14/09/2016, by CLAS

Alexandra Depledge, MBE, reflects on how an American and Canadian Studies degree shaped her future success

Alexandra Depledge graduated with a degree in American Studies and History (with International Study) from Nottingham in 2003. Alex has since gone on to be the founder-CEO of Hassle.com, was named “Entrepreneur of the Year” by TechCity Insider for 2014, and has recently been interviewed in a series on “Trailblazing Women” at the Huffington Post. Here Alex reflects on why she chose her degree at Nottingham, the importance of her year of study abroad, and how American Studies has helped to shape her attitude, her skill-set and her career.

I believe it is always difficult to look back on your past and explain how you ended up where you are or what contributed to your success, but I do think it is possible to point to crossroads and outsized decisions that clearly steered you down one road rather than another. Choosing the University of Nottingham and the American Studies and History degree was definitely one of them.

I credit the year abroad in North America as possibly one of my most defining in terms of personal growth – being away from home, adapting to a new culture (they may speak English but that’s about it), and living through 9/11 – and professional growth – navigating a whole new set of academic norms, different intellectual expectations, and hardcore research.

In the US I found my spiritual home. I learnt that it was OK to have an opinion and speak out. Why raise your hand when you can just start talking? I discovered it wasn’t uncouth to tell someone you were really good at something. That was just the done thing. Competitiveness wasn’t viewed as arrogance or aggression; it was encouraged. All these things might seem small to you the reader, but to me they were enormous. They also happen to be the bedrock of soft skills needed in business, especially for a woman. I finally felt like I belonged and grew in confidence.

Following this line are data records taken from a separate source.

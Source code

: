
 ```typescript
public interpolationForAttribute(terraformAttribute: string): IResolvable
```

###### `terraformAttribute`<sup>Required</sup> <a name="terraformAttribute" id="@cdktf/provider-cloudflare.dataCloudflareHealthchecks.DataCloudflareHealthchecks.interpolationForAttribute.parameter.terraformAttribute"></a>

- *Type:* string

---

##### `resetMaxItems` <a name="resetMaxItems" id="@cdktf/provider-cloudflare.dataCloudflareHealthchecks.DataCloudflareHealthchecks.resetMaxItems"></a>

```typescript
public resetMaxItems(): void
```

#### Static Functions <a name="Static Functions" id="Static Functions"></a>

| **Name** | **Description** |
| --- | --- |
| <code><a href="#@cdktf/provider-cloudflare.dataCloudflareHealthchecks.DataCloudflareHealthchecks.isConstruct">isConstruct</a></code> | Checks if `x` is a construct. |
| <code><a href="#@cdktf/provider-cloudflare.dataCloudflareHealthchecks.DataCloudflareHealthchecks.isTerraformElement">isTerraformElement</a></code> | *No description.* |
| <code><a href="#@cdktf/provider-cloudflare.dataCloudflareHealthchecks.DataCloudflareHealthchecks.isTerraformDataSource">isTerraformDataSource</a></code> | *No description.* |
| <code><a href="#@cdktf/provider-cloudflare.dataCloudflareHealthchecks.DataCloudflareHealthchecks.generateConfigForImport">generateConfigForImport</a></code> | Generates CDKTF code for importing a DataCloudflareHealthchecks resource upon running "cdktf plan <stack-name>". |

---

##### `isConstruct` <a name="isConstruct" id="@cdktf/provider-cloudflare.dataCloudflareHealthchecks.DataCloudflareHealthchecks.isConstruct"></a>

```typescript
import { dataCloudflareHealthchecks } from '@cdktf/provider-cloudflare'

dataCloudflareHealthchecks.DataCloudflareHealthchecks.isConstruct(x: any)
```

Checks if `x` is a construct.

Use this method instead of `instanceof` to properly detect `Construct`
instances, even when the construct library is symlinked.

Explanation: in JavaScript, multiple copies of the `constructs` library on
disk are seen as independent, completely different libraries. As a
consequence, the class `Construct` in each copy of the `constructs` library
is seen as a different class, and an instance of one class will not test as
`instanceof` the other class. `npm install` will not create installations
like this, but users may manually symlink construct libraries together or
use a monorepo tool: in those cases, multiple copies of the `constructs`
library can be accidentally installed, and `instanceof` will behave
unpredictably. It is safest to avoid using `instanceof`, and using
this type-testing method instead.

It’s that confidence that has allowed me to be OK with standing out when I had always felt I should learn how to blend in more. It helped me to rise quickly in the professional services company Accenture, as clients liked and trusted my ‘no nonsense’ approach. It pushed me to quit the corporate world and strike out in a tech start up, when doing so was not heard of, sexy or the norm. People thought the three of us who did so were crazy, but we didn’t care. And finally it made me the CEO of Hassle.com, a company I recently sold after building it up for two and a half years. I am still not 100% on what a CEO does really, but that’s the point. My time spent in American and Canadian Studies allowed me the confidence not to know absolutely everything but to go ahead and do it anyway.